Ce que l’Aleba a transcrit  dans une note d’analyse: «L’arrêt dit bien que l’annulation du congé à l’initiative de l’employeur est possible, mais avec l’accord du salarié. Pourquoi faut-il l’accord? Parce que le Code du travail prévoit que le congé est fixé par le salarié, c’est lui qui a l’initiative de la date du congé. Et comme c’est lui qui en fixe la date, c’est justement logique que lui seul puisse renoncer à son congé en l’annulant. (...) Le seul droit de l’employeur dans la fixation du congé est de le refuser, et encore, il ne le peut qu’en invoquant un motif légal.»

Puis-je annuler des congés si je suis en chômage partiel ou en congé familial? 

«En cas de chômage partiel, la situation est moins compliquée, car c’est l’employeur qui remplit la fiche de salaire et indique votre situation: chômage, actif, en congé…», indique Me Gilles Scripnitschenko. Mais la règle reste la même: pour annuler le congé accordé, les deux parties doivent trouver un accord.

Le jeu en vaut-il toujours la chandelle? Pas sûr. «En effet, en chômage partiel, il faut rester à disposition de son employeur. On peut en effet être rappelé en cas d’urgence», souligne l’OGBL. Si on est en congé, ce n’est pas le cas.

Serait-il tentant de supprimer un congé accordé pour laisser son salarié profiter du congé familial, et laisser l’État assumer les charges directes? Personne ne le conseille, soulignant le risque de «rencontrer des ennuis avec l’État en cas d’abus».

Puis-je être en partie en congé familial et en partie en chômage partiel?

C’est possible, car, souligne à nouveau l’OGBL, «en chômage partiel, on peut être rappelé au travail. S’il y a des moments où il y a un risque qu’il n’y ait personne à la maison pour les enfants, il faut dès lors être en congé familial, et être en chômage durant les moments où une autre personne peut s’en occuper.»

En étant en partie en congé familial et en partie en chômage partiel, comment ma rémunération est-elle établie?

Il faudra alors calculer la rémunération selon son type d’occupation. «Quand on est en chômage partiel, on perçoit 80% de son salaire. Et 100% de son salaire en étant en congé familial», indique l’OGBL.

Je suis en congé familial, mais mon compagnon télétravaille: puis-je garder mon congé familial?

Oui, car «le télétravail... c’est du travail.
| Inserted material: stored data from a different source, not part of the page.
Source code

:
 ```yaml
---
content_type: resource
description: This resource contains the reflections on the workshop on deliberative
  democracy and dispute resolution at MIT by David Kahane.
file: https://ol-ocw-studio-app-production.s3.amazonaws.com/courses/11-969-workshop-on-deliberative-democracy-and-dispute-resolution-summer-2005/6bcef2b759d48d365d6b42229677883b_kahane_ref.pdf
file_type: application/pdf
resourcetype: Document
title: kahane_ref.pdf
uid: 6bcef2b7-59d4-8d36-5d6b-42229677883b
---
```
On ne peut pas le faire tout en gardant des enfants.»

Mon employeur peut-il m’imposer des congés?

Non. Mais les syndicats sont parfaitement conscients des difficultés qui pourraient survenir lors de la sortie de crise. «Si de nombreux salariés qui ont eu un congé familial, de deux mois, par exemple, embrayent avec des congés légaux, on imagine vite les difficultés dans certaines entreprises et le casse-tête RH que cela va représenter», souligne l’un de ceux-ci. Plaidant pour que le bon sens soit de mise du côté des employeurs et des employés.